- [Information]:
====

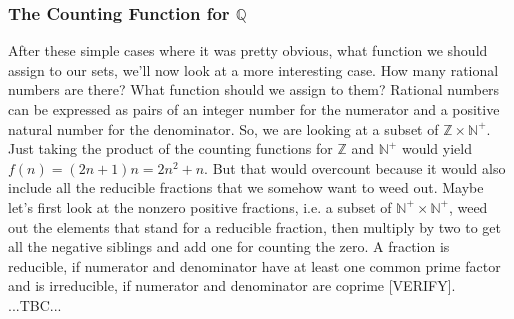 \documentclass[12pt]{article}
\begin{document}
\subsubsection{The Counting Function for $\mathbb{Q}$}
After these simple cases where it was pretty obvious, what function we should assign to our sets, we'll now look at a more interesting case. How many rational numbers are there? What function should we assign to them? Rational numbers can be expressed as pairs of an integer number for the numerator and a positive natural number for the denominator. So, we are looking at a subset of $\mathbb{Z} \times \mathbb{N}^+$. Just taking the product of the counting functions for $\mathbb{Z}$ and $\mathbb{N}^+$ would yield $f(n) = (2 n + 1) n = 2 n^2 + n$. But that would overcount because it would also include all the reducible fractions that we somehow want to weed out. Maybe let's first look at the nonzero positive fractions, i.e. a subset of $\mathbb{N}^+ \times \mathbb{N}^+$, weed out the elements that stand for a reducible fraction, then multiply by two to get all the negative siblings and add one for counting the zero. A fraction is reducible, if numerator and denominator have at least one common prime factor and is irreducible, if numerator and denominator are coprime [VERIFY]. ...TBC...




\end{document}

====

- [Exercise aim]: Any images must be dropped; all other material is to be printed exactly.

- [Solution]:
 \documentclass[12pt]{article}
\begin{document}
\subsubsection{The Counting Function for $\mathbb{Q}$}
After these simple cases where it was pretty obvious, what function we should assign to our sets, we'll now look at a more interesting case. How many rational numbers are there? What function should we assign to them? Rational numbers can be expressed as pairs of an integer number for the numerator and a positive natural number for the denominator. So, we are looking at a subset of $\mathbb{Z} \times \mathbb{N}^+$. Just taking the product of the counting functions for $\mathbb{Z}$ and $\mathbb{N}^+$ would yield $f(n) = (2 n + 1) n = 2 n^2 + n$. But that would overcount because it would also include all the reducible fractions that we somehow want to weed out. Maybe let's first look at the nonzero positive fractions, i.e. a subset of $\mathbb{N}^+ \times \mathbb{N}^+$, weed out the elements that stand for a reducible fraction, then multiply by two to get all the negative siblings and add one for counting the zero. A fraction is reducible, if numerator and denominator have at least one common prime factor and is irreducible, if numerator and denominator are coprime [VERIFY]. ...TBC...




\end{document}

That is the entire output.